- **Task description**
Leaving out every picture, quote the data below exactly as it appears.

/---

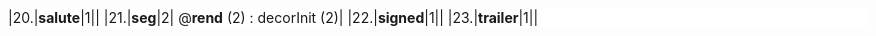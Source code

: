 |20.|__salute__|1||
|21.|__seg__|2| @__rend__ (2) : decorInit (2)|
|22.|__signed__|1||
|23.|__trailer__|1||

\---

- **Expected output**
Source code

: |20.|__salute__|1||
|21.|__seg__|2| @__rend__ (2) : decorInit (2)|
|22.|__signed__|1||
|23.|__trailer__|1||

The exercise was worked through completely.